Lawmakers approve lead tackle ban
CONCORD – A bill banning lead sinkers and jigs weighing one ounce or less is head to Gov. Maggie Hassan's desk.
Thursday night the Senate agreed to changes the House made in Senate Bill 89. The House changed the effective date of the ban from June 1, 2015 to June 1, 2016.
Hassan's office said she is in the process of reviewing the bill.
Conservationists and environmentalists say lead sinkers and jigs are the leading cause of adult loon deaths in the state and the bill would finish the work that began more than a decade ago when the state was the first to prohibit small lead tackle.
Loons digest lead when they eat smaller fish that have swallowed sinkers and jigs.

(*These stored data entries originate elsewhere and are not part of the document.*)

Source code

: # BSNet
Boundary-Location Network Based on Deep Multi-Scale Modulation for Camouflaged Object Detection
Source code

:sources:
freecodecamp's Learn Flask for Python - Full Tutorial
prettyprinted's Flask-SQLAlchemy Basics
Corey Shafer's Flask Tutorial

The current law prohibits jigs smaller than an inch, but supporters say the standard should be weight not length to better protect loons.
Loon Preservation Committee officials say adult loons survival is key to the continued viability of New Hampshire's loon population. Between 1989 and 2011, at least 124 adult New Hampshire loons have died from lead poisoning after ingesting lead fishing sinkers and jigs, they say.

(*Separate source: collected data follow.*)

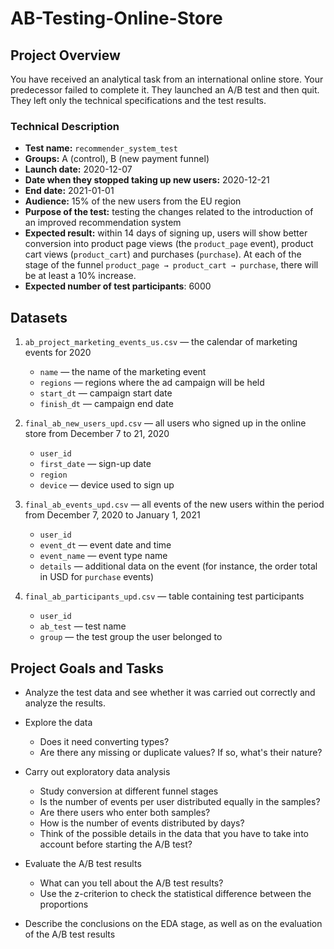 # AB-Testing-Online-Store
## Project Overview
You have received an analytical task from an international online store. Your predecessor failed to complete it. They launched an A/B test and then quit. They left only the technical specifications and the test results.

### Technical Description

- **Test name:** `recommender_system_test`
- **Groups:** А (control), B (new payment funnel)
- **Launch date:** 2020-12-07
- **Date when they stopped taking up new users:** 2020-12-21
- **End date:** 2021-01-01
- **Audience:** 15% of the new users from the EU region
- **Purpose of the test:** testing the changes related to the introduction of an improved recommendation system
- **Expected result:** within 14 days of signing up, users will show better conversion into product page views (the `product_page` event), product cart views (`product_cart`) and purchases (`purchase`). At each of the stage of the funnel `product_page → product_cart → purchase`, there will be at least a 10% increase.
- **Expected number of test participants**: 6000

## Datasets

1. `ab_project_marketing_events_us.csv` — the calendar of marketing events for 2020

   - `name` — the name of the marketing event
   - `regions` — regions where the ad campaign will be held
   - `start_dt` — campaign start date
   - `finish_dt` — campaign end date

2. `final_ab_new_users_upd.csv` — all users who signed up in the online store from December 7 to 21, 2020

   - `user_id`
   - `first_date` — sign-up date
   - `region`
   - `device` — device used to sign up

3. `final_ab_events_upd.csv` — all events of the new users within the period from December 7, 2020 to January 1, 2021

   - `user_id`
   - `event_dt` — event date and time
   - `event_name` — event type name
   - `details` — additional data on the event (for instance, the order total in USD for `purchase` events)

4. `final_ab_participants_upd.csv` — table containing test participants

   - `user_id`
   - `ab_test` — test name
   - `group` — the test group the user belonged to

## Project Goals and Tasks
- Analyze the test data and see whether it was carried out correctly and analyze the results.

- Explore the data
    - Does it need converting types?
    - Are there any missing or duplicate values? If so, what's their nature?
    
- Carry out exploratory data analysis
    - Study conversion at different funnel stages
    - Is the number of events per user distributed equally in the samples?
    - Are there users who enter both samples?
    - How is the number of events distributed by days?
    - Think of the possible details in the data that you have to take into account before starting the A/B test?
    
- Evaluate the A/B test results
    - What can you tell about the A/B test results?
    - Use the z-criterion to check the statistical difference between the proportions

- Describe the conclusions on the EDA stage, as well as on the evaluation of the A/B test results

“Ingestion of toxic lead fishing tackle is by far the largest known cause of NH adult loon death, but—with this legislation's passage—also the most easily preventable,” said Harry Vogel, Senior Biologist and LPC Executive Director. “Loons face varied and growing challenges, but this is a big step to ensure that New Hampshire residents and visitors will continue to hear the call of the loon on our lakes.”

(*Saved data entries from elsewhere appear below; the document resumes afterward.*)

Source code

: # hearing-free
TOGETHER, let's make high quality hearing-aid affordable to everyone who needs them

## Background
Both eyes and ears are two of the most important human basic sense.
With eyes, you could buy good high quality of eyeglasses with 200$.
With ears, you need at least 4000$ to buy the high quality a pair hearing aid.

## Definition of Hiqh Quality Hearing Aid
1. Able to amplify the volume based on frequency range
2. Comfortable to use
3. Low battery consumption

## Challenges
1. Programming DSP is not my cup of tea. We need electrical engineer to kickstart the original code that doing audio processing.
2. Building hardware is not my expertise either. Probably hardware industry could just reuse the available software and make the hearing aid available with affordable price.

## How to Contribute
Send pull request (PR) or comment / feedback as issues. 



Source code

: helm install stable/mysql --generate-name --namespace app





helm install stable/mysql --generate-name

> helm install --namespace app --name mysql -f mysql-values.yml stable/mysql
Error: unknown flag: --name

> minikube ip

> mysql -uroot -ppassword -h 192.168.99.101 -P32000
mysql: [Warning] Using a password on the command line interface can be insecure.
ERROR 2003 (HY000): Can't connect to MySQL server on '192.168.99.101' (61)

The bill is similar to one last year the House sent to interim study hoping fishermen and conservationists with the help of Fish and Game Department officials could arrive at a compromise, but that did not happen as few meetings were held.
Bill opponents argued the bill would hurt small businesses in the state at a time when the New Hampshire's loon population is growing, not decreasing. And they said is will keep out-of-state fishing enthusiasts from coming to the state, while state anglers will have to buy new tackle.
But supporters said with the three-year window, there is ample time for retailers to sell their stock of lead sinkers and jigs and for fishermen and women to replace their tackle.